New PayPal Scam Alert: 5 Takeaways MSPs Need to Know

Cybercriminals are finding new ways to exploit security vulnerabilities, and the latest PayPal phishing scam is a prime example. This scam bypasses traditional email security filters, making it even more dangerous for users and businesses. As MSPs play a crucial role in cybersecurity, it’s essential to understand how this scam works and how to protect clients from falling victim to it.

Here are five key takeaways MSPs need to know about this new PayPal scam and how to mitigate its risks:

1. The Scam Exploits PayPal’s Legitimate Email System

This phishing attack leverages PayPal’s “New Address” verification emails to make the scam appear credible. When scammers add a new shipping address to their PayPal account, a confirmation email is automatically sent to the victim from PayPal’s legitimate “[email protected]” address. In the Address 2 field, scammers insert a fraudulent message like:

“Confirmation: Your shipping address for the MacBook M4 Max 1 TB ($1098.95) has been changed. If you did not authorize this update, please contact PayPal support at +1-888-668-2508.”

This message tricks recipients into believing their PayPal account has been compromised, leading them to call the fake support number.

2. Victims Are Tricked into Installing Remote Access Software

When victims call the fraudulent support number, they are connected to scammers posing as PayPal representatives. These cybercriminals use social engineering tactics to convince victims that their account has been compromised. They then persuade victims to install ScreenConnect, a remote access tool, under the guise of “helping” with account recovery.

Once installed, attackers gain full control over the victim’s system, allowing them to steal sensitive data, install malware, or execute unauthorized financial transactions.

3. The Scam Bypasses Email Security Filters

Because the phishing email is legitimately sent from PayPal’s servers, it easily bypasses common email security measures.
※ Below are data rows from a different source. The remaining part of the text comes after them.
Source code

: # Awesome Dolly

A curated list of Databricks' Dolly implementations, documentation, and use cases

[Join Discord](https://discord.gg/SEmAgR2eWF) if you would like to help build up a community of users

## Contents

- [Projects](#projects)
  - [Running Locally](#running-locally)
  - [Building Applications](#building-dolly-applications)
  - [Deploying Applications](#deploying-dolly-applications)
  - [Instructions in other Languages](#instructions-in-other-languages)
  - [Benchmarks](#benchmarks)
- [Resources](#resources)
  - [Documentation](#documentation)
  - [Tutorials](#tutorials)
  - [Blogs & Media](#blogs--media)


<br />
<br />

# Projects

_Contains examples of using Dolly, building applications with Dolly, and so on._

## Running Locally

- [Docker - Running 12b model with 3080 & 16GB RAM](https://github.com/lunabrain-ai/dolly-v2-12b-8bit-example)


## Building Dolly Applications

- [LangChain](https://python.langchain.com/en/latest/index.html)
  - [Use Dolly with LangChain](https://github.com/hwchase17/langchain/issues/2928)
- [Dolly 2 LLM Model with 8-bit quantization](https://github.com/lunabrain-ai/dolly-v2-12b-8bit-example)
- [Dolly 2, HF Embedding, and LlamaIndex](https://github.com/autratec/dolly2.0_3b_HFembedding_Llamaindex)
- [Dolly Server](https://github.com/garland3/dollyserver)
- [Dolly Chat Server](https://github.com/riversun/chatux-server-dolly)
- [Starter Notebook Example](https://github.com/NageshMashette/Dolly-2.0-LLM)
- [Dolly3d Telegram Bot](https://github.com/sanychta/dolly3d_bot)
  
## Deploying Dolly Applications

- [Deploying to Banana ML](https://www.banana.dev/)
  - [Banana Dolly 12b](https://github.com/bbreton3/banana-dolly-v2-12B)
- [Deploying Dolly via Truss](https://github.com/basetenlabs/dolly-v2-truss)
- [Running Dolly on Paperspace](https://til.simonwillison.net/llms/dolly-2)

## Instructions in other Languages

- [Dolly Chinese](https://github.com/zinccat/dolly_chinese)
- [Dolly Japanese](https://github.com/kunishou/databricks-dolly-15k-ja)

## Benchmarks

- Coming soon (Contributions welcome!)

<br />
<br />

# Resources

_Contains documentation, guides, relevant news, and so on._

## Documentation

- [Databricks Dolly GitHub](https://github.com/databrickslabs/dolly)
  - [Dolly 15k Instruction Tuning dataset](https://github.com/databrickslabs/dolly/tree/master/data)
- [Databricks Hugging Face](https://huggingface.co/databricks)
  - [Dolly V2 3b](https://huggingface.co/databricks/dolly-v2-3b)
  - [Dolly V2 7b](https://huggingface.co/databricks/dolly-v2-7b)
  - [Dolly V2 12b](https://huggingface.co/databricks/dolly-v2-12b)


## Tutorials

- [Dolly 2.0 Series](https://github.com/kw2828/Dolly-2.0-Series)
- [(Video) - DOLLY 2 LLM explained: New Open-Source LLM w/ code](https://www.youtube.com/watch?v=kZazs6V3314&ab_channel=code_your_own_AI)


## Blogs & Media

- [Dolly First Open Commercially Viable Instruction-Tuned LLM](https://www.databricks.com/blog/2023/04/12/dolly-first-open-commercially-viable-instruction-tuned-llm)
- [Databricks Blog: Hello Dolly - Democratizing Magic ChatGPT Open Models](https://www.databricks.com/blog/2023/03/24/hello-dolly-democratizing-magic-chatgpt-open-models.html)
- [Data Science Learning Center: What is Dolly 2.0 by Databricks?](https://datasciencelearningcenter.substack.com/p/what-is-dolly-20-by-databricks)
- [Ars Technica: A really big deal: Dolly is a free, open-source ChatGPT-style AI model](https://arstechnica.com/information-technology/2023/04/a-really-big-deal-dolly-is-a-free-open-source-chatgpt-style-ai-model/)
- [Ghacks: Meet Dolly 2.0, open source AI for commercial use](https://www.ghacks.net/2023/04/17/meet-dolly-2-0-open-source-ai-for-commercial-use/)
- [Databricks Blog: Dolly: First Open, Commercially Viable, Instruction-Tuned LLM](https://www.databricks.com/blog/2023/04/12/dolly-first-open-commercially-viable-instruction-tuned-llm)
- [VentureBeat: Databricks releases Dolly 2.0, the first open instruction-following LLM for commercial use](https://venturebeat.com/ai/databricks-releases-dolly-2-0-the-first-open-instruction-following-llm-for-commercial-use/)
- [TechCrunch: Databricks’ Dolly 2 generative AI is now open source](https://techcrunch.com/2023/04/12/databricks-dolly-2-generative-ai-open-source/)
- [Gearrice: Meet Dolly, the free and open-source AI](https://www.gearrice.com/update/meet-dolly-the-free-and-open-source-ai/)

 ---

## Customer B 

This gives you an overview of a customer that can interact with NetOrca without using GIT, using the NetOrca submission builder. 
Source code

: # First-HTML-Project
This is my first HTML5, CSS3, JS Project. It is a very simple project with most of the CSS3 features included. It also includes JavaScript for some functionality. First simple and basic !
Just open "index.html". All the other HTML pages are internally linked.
Many traditional anti-phishing filters rely on detecting spoofed sender addresses, but since these emails originate from PayPal’s domain, they pass validation checks and appear trustworthy to both users and email security systems.

This makes the scam even more dangerous, as recipients may assume the email is legitimate.
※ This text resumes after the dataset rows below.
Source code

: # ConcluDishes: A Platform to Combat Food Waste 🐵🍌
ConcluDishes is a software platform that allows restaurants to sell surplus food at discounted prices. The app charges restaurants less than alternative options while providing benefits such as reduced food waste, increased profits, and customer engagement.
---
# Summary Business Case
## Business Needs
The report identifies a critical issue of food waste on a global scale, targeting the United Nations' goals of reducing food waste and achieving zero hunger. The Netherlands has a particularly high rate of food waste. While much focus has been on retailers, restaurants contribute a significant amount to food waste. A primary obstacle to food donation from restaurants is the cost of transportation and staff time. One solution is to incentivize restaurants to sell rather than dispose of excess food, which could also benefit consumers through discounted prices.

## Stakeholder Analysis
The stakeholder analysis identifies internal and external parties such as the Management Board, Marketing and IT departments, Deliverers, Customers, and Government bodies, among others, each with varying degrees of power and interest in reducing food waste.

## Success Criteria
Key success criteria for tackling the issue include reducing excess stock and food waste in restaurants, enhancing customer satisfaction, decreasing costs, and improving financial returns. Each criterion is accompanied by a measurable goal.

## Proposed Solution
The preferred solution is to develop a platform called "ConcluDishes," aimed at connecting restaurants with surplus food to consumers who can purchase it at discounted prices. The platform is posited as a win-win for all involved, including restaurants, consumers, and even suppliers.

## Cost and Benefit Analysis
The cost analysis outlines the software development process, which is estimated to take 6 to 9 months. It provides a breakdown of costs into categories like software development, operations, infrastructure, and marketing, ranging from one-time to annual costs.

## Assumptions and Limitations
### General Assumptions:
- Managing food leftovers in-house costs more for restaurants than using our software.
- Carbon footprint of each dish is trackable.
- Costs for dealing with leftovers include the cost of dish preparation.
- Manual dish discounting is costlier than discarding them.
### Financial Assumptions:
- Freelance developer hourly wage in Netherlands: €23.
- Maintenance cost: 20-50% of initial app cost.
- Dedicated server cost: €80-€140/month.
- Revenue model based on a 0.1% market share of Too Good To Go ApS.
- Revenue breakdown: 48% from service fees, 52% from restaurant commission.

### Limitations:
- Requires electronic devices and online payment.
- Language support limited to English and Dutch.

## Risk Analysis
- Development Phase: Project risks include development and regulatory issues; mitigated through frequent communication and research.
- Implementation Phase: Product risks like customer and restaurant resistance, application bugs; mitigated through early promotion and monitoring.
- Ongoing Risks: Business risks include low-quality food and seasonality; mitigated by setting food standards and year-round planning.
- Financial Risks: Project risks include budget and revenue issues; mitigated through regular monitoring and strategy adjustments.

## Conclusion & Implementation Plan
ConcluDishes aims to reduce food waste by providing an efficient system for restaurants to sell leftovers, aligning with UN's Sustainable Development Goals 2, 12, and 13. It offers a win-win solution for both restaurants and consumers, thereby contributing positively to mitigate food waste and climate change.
4. MSPs Must Educate Clients on Social Engineering Tactics

Since this scam relies heavily on social engineering, MSPs should prioritize client education. Key recommendations include:

• Never trust unsolicited emails, even if they appear to come from a legitimate source.
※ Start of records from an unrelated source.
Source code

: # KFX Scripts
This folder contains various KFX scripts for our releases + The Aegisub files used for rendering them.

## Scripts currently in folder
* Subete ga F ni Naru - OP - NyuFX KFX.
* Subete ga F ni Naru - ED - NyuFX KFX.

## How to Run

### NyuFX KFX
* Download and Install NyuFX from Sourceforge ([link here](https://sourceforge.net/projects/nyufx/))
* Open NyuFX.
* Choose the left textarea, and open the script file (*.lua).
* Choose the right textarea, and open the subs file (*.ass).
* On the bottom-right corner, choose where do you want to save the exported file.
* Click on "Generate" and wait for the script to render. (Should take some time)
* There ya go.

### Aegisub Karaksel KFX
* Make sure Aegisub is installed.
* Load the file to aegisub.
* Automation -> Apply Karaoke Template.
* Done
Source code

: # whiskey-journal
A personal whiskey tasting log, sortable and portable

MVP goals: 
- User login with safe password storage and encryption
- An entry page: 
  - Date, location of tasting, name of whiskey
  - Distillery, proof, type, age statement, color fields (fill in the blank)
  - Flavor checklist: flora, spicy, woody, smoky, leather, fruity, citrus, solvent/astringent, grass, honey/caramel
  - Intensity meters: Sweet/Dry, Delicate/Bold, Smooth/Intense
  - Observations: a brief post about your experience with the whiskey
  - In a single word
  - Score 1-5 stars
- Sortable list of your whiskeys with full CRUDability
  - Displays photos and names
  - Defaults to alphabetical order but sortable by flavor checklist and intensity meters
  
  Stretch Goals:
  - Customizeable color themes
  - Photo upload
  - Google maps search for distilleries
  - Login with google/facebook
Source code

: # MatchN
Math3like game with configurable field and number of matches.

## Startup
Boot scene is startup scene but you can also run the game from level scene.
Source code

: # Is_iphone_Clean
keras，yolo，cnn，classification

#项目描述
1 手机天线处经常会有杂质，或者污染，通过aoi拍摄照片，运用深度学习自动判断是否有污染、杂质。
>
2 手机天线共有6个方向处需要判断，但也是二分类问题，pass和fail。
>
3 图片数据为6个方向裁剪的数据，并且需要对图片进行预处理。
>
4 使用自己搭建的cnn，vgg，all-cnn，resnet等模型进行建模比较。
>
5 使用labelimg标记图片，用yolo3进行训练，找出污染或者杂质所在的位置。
• Verify suspicious activity directly through PayPal by logging into the official website instead of clicking links in emails.

• Avoid calling phone numbers provided in unsolicited emails—always use official support numbers found on the vendor’s website.

• Be cautious with remote access software—only install it when initiated by trusted IT professionals.

5. Implement Stronger Email Security and Fraud Detection Measures

MSPs can help clients enhance their security posture by implementing:

• Advanced email filtering solutions that detect unusual message content, even when sent from legitimate sources.

• Endpoint detection and response (EDR) tools to prevent unauthorized remote access.

• Multi-factor authentication (MFA) for financial accounts to add an extra layer of security.

• Ongoing cybersecurity training to help users recognize phishing tactics before falling victim.

MSPs as the First Line of Defense

As cyber threats grow more sophisticated, MSPs must stay ahead of evolving scams like this PayPal phishing attack. By educating clients, implementing robust security measures, and fostering a culture of cybersecurity awareness, MSPs can play a pivotal role in preventing financial fraud and protecting sensitive information.

If you haven’t already, consider conducting a cybersecurity awareness session with your clients to help them recognize and avoid scams like this. The best defense against phishing is knowledge and preparedness.